• **Task brief**:
Copy each line of the listing below exactly.
Start of Block
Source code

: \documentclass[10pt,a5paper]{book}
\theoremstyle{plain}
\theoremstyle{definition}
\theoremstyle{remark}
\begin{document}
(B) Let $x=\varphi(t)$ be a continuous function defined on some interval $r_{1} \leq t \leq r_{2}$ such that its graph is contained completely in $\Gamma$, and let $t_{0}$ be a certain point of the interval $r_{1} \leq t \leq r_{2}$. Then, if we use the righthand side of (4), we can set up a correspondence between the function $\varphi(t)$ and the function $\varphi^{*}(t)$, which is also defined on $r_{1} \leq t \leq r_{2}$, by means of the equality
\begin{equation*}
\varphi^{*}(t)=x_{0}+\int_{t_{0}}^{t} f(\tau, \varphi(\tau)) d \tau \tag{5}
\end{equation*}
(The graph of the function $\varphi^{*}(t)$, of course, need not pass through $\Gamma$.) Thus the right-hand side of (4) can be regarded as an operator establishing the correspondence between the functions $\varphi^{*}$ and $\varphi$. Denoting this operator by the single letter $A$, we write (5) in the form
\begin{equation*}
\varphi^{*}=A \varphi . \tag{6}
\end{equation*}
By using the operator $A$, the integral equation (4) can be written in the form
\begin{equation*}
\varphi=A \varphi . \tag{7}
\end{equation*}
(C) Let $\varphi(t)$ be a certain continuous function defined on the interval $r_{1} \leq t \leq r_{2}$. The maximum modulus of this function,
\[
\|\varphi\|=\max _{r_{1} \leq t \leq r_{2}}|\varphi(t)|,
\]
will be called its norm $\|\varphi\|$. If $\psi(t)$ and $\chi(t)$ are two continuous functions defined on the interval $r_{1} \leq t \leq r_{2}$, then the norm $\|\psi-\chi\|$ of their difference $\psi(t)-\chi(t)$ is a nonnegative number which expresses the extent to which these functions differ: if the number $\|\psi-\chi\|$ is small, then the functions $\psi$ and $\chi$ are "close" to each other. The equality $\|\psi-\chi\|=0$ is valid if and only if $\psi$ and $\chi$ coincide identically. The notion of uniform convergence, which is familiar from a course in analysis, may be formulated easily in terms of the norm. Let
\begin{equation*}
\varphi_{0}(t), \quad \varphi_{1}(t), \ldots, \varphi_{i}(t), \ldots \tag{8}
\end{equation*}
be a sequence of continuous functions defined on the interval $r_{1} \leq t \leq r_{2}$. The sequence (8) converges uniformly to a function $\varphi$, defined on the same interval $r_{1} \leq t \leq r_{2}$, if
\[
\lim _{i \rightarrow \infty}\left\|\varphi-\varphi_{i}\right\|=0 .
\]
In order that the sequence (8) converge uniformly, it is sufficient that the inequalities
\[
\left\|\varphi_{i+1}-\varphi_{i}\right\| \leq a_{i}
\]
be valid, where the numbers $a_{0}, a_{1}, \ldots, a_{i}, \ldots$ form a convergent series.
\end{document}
End of Block
• **Task result**:
Source code

: \documentclass[10pt,a5paper]{book}
\theoremstyle{plain}
\theoremstyle{definition}
\theoremstyle{remark}
\begin{document}
(B) Let $x=\varphi(t)$ be a continuous function defined on some interval $r_{1} \leq t \leq r_{2}$ such that its graph is contained completely in $\Gamma$, and let $t_{0}$ be a certain point of the interval $r_{1} \leq t \leq r_{2}$. Then, if we use the righthand side of (4), we can set up a correspondence between the function $\varphi(t)$ and the function $\varphi^{*}(t)$, which is also defined on $r_{1} \leq t \leq r_{2}$, by means of the equality
\begin{equation*}
\varphi^{*}(t)=x_{0}+\int_{t_{0}}^{t} f(\tau, \varphi(\tau)) d \tau \tag{5}
\end{equation*}
(The graph of the function $\varphi^{*}(t)$, of course, need not pass through $\Gamma$.) Thus the right-hand side of (4) can be regarded as an operator establishing the correspondence between the functions $\varphi^{*}$ and $\varphi$. Denoting this operator by the single letter $A$, we write (5) in the form
\begin{equation*}
\varphi^{*}=A \varphi . \tag{6}
\end{equation*}
By using the operator $A$, the integral equation (4) can be written in the form
\begin{equation*}
\varphi=A \varphi . \tag{7}
\end{equation*}
(C) Let $\varphi(t)$ be a certain continuous function defined on the interval $r_{1} \leq t \leq r_{2}$. The maximum modulus of this function,
\[
\|\varphi\|=\max _{r_{1} \leq t \leq r_{2}}|\varphi(t)|,
\]
will be called its norm $\|\varphi\|$. If $\psi(t)$ and $\chi(t)$ are two continuous functions defined on the interval $r_{1} \leq t \leq r_{2}$, then the norm $\|\psi-\chi\|$ of their difference $\psi(t)-\chi(t)$ is a nonnegative number which expresses the extent to which these functions differ: if the number $\|\psi-\chi\|$ is small, then the functions $\psi$ and $\chi$ are "close" to each other. The equality $\|\psi-\chi\|=0$ is valid if and only if $\psi$ and $\chi$ coincide identically. The notion of uniform convergence, which is familiar from a course in analysis, may be formulated easily in terms of the norm. Let
\begin{equation*}
\varphi_{0}(t), \quad \varphi_{1}(t), \ldots, \varphi_{i}(t), \ldots \tag{8}
\end{equation*}
be a sequence of continuous functions defined on the interval $r_{1} \leq t \leq r_{2}$. The sequence (8) converges uniformly to a function $\varphi$, defined on the same interval $r_{1} \leq t \leq r_{2}$, if
\[
\lim _{i \rightarrow \infty}\left\|\varphi-\varphi_{i}\right\|=0 .
\]
In order that the sequence (8) converge uniformly, it is sufficient that the inequalities
\[
\left\|\varphi_{i+1}-\varphi_{i}\right\| \leq a_{i}
\]
be valid, where the numbers $a_{0}, a_{1}, \ldots, a_{i}, \ldots$ form a convergent series.
\end{document}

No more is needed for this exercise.